* ASSIGNMENT *
Wherever a picture appears, leave it out, and transcribe the rest of the records exactly.

Data entries
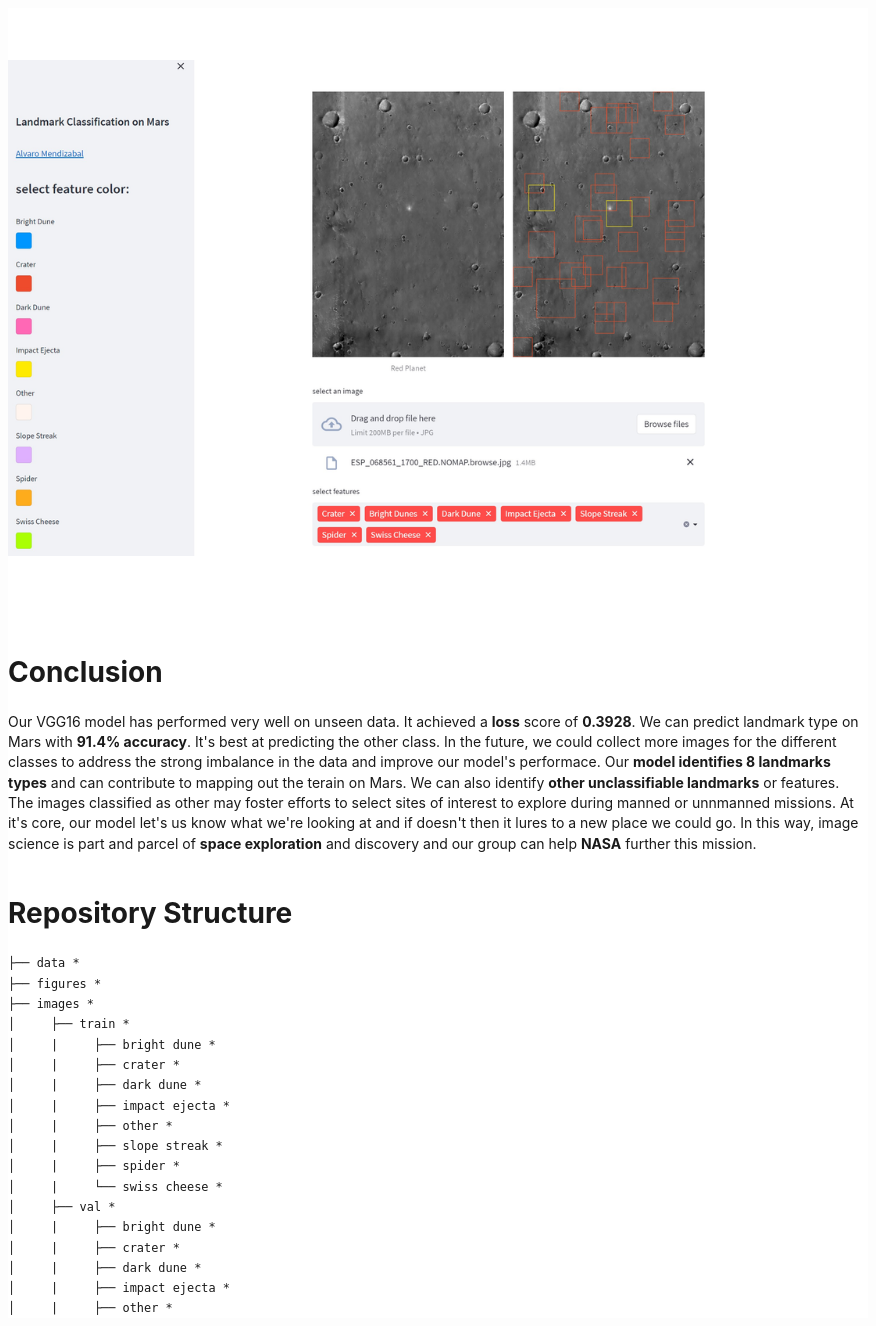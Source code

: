 <img src="images/notebook/app_crater_impact_ejecta.jpg" width="800" height="600"><br>

# Conclusion
Our VGG16 model has performed very well on unseen data. It achieved a <b>loss</b> score of  <b>0.3928</b>. We can predict landmark type on Mars with <b>91.4% accuracy</b>. It's best at predicting the other class. In the future, we could collect more images for the different classes to address the strong imbalance in the data and improve our model's performace. Our <b>model identifies 8 landmarks types</b> and can contribute to mapping out the terain on Mars. We can also identify <b>other unclassifiable landmarks</b> or features. The images classified as other may foster efforts to select sites of interest to explore during manned or unnmanned missions. At it's core, our model let's us know what we're looking at and if doesn't then it lures to a new place we could go. In this way, image science is part and parcel of <b>space exploration</b> and discovery and our group can help <b>NASA</b> further this mission.

# Repository Structure
```
├── data *
├── figures *
├── images *
│     ├── train *
│     |     ├── bright dune *
│     |     ├── crater *
│     |     ├── dark dune *
│     |     ├── impact ejecta *
│     |     ├── other *
│     |     ├── slope streak *
│     |     ├── spider *
│     |     └── swiss cheese *
│     ├── val *
│     |     ├── bright dune *
│     |     ├── crater *
│     |     ├── dark dune *
│     |     ├── impact ejecta *
│     |     ├── other *
```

* COMPLETED TASK *
Source code

: <img src="images/notebook/app_crater_impact_ejecta.jpg" width="800" height="600"><br>

# Conclusion
Our VGG16 model has performed very well on unseen data. It achieved a <b>loss</b> score of  <b>0.3928</b>. We can predict landmark type on Mars with <b>91.4% accuracy</b>. It's best at predicting the other class. In the future, we could collect more images for the different classes to address the strong imbalance in the data and improve our model's performace. Our <b>model identifies 8 landmarks types</b> and can contribute to mapping out the terain on Mars. We can also identify <b>other unclassifiable landmarks</b> or features. The images classified as other may foster efforts to select sites of interest to explore during manned or unnmanned missions. At it's core, our model let's us know what we're looking at and if doesn't then it lures to a new place we could go. In this way, image science is part and parcel of <b>space exploration</b> and discovery and our group can help <b>NASA</b> further this mission.

# Repository Structure
```
├── data *
├── figures *
├── images *
│     ├── train *
│     |     ├── bright dune *
│     |     ├── crater *
│     |     ├── dark dune *
│     |     ├── impact ejecta *
│     |     ├── other *
│     |     ├── slope streak *
│     |     ├── spider *
│     |     └── swiss cheese *
│     ├── val *
│     |     ├── bright dune *
│     |     ├── crater *
│     |     ├── dark dune *
│     |     ├── impact ejecta *
│     |     ├── other *
```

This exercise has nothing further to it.